ASSIGNMENT =
The answer is one number: how many lines in the data below hold "rule".

(INFORMATION GIVEN)

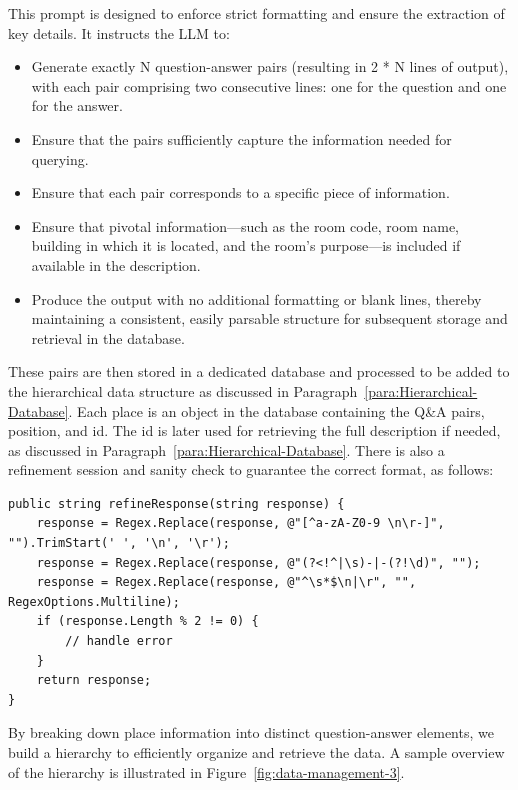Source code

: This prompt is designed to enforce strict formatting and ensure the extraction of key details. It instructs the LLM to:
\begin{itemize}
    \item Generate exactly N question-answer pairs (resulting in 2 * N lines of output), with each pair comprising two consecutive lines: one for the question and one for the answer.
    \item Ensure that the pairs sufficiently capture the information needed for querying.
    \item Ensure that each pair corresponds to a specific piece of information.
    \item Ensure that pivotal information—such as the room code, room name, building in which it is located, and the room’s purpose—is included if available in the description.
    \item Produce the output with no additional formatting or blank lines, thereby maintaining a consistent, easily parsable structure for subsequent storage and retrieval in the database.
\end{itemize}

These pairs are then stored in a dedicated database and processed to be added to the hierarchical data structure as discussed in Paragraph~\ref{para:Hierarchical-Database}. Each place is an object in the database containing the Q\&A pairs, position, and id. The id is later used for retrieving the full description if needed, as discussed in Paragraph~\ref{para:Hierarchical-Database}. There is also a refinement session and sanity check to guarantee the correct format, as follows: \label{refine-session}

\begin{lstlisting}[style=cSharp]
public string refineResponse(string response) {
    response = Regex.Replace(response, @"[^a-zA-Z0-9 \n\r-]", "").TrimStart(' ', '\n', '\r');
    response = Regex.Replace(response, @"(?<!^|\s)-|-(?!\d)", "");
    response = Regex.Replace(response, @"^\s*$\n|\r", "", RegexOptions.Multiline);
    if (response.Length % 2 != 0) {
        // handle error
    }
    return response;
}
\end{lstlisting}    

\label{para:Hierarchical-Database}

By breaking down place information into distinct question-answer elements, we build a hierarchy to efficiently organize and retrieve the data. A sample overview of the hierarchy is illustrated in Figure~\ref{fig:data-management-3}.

(End INFORMATION GIVEN)
(INFORMATION GIVEN)

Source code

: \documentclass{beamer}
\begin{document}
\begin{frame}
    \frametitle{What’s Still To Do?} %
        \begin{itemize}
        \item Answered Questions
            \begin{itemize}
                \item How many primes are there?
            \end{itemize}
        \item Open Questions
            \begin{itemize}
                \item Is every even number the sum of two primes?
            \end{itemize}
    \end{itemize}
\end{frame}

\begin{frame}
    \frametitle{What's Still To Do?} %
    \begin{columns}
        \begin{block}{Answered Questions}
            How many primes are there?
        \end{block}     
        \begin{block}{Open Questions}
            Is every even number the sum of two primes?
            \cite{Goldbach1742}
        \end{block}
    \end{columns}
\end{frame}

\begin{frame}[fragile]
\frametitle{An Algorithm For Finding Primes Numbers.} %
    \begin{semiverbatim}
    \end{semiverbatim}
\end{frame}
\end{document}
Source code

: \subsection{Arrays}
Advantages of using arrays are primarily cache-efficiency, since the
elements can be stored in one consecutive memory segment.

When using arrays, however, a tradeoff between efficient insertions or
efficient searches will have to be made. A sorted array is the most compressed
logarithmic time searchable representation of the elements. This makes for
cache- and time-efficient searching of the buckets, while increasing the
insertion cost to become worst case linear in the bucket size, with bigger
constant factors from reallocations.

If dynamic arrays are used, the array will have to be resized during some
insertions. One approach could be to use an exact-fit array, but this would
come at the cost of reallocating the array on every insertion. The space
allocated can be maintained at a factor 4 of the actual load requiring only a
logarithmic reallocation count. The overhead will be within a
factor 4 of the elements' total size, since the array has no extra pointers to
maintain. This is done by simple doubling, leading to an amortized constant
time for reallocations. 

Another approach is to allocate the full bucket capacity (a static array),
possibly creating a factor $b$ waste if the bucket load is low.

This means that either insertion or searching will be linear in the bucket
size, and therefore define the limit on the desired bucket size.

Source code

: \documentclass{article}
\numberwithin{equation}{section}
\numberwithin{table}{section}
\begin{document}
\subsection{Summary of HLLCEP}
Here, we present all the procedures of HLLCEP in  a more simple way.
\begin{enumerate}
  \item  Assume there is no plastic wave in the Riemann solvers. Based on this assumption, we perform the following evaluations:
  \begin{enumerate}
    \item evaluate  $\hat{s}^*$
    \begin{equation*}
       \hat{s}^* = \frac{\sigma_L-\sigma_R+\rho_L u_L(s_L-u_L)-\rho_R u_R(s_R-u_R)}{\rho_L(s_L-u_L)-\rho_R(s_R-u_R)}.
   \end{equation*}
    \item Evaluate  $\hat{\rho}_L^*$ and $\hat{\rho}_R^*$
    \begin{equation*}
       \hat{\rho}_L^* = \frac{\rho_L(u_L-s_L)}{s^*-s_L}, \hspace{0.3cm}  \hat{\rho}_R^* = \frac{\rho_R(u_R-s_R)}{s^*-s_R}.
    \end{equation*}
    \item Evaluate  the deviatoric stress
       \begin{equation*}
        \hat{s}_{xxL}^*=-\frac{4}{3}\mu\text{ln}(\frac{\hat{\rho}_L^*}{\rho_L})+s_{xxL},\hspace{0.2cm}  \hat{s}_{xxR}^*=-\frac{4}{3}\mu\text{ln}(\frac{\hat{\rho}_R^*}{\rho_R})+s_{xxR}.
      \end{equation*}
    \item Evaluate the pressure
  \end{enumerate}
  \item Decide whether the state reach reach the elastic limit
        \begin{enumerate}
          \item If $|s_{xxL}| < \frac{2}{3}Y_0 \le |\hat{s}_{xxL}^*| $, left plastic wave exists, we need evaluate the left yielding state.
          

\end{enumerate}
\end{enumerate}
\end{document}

(End INFORMATION GIVEN)
(INFORMATION GIVEN)

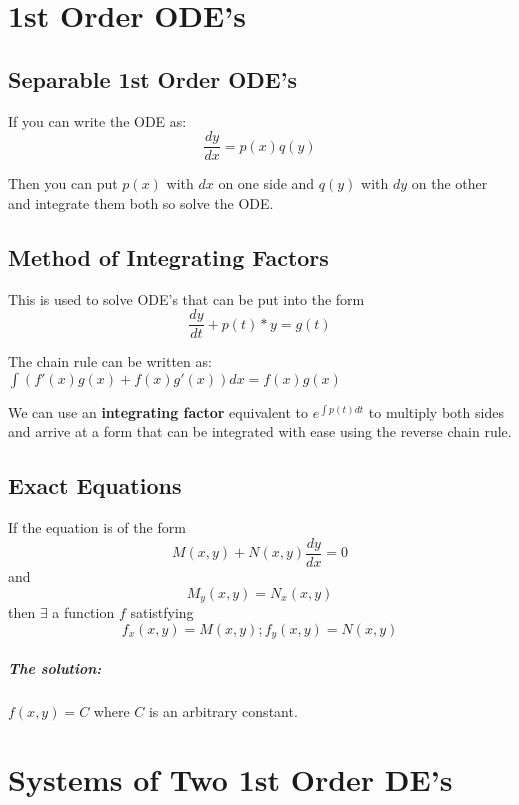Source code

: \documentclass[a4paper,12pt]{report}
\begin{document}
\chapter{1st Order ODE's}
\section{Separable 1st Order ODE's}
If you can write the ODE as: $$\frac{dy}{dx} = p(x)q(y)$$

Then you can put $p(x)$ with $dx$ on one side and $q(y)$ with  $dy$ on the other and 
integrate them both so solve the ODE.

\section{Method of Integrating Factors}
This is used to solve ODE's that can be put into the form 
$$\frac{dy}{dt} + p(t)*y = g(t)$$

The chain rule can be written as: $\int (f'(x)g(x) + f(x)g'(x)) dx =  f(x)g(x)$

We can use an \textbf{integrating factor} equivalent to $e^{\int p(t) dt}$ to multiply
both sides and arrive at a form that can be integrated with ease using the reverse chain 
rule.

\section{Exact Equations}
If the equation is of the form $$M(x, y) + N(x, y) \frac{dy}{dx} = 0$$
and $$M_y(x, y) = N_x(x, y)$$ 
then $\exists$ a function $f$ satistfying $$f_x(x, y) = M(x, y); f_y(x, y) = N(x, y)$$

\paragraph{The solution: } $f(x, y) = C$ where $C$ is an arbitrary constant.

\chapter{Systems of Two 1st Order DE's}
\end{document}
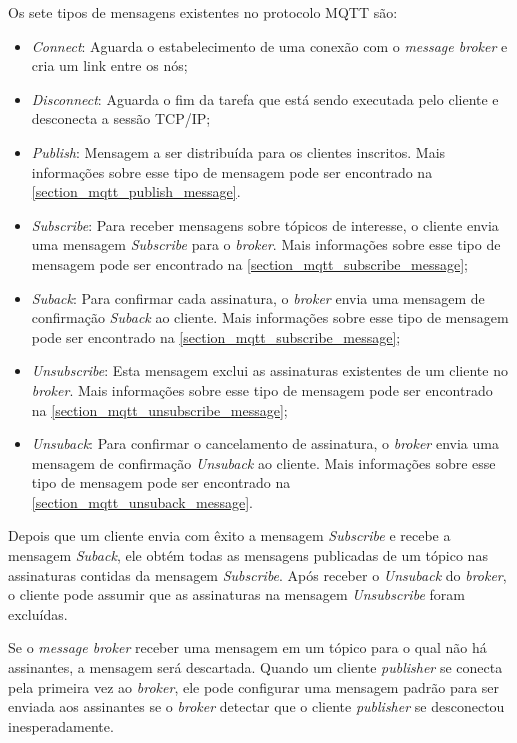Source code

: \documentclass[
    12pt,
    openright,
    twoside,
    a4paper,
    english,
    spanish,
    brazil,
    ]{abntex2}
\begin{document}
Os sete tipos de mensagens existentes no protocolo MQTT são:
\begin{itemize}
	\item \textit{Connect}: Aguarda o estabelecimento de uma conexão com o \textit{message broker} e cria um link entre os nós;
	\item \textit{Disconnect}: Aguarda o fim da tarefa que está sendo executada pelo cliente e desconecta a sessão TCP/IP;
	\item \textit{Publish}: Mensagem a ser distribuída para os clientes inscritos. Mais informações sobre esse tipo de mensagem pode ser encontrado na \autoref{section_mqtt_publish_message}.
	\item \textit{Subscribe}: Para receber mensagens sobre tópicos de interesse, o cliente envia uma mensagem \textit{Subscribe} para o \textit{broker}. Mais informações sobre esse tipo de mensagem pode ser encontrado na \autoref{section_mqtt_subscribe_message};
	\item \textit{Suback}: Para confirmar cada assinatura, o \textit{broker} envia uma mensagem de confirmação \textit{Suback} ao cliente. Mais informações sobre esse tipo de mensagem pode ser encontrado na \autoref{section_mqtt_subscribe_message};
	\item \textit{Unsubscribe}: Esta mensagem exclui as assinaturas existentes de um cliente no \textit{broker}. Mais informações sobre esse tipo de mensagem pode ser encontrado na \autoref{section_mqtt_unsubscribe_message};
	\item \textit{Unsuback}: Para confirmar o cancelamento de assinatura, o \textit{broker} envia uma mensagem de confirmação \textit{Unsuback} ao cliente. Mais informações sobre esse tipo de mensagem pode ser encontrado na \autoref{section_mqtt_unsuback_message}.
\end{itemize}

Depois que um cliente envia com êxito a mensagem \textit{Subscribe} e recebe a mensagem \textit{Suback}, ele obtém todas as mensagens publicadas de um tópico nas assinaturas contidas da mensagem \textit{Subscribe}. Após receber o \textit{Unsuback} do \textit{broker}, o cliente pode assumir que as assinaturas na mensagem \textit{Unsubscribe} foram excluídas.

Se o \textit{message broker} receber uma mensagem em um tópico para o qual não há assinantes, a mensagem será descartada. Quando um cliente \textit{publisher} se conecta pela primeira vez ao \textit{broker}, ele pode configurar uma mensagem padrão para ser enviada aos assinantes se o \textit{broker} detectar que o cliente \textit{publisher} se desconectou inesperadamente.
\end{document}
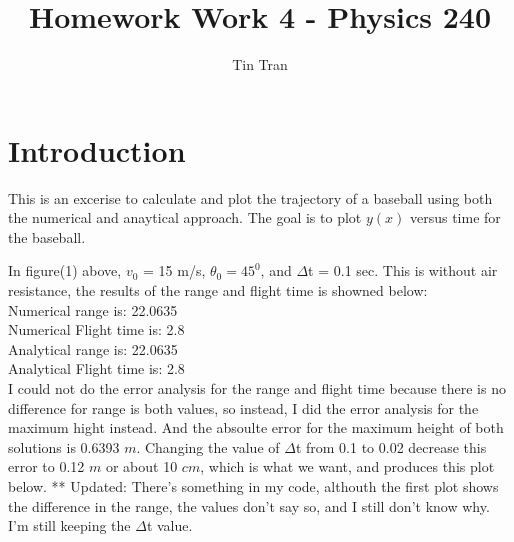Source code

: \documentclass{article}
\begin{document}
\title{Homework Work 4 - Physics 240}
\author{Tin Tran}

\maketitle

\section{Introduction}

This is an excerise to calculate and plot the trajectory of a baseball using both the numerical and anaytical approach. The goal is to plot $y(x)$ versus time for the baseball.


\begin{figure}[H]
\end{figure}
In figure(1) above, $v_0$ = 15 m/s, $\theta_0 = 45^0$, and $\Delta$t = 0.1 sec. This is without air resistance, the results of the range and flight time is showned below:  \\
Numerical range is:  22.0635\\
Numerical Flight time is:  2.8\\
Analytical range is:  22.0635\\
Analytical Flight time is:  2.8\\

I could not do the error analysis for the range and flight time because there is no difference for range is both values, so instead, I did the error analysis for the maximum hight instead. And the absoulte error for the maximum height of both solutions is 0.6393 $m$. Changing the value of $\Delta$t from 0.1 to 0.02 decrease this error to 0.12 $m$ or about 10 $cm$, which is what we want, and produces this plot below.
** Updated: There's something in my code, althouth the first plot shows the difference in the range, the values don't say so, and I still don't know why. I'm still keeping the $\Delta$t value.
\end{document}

(End INFORMATION GIVEN)

TASK SOLUTION =
2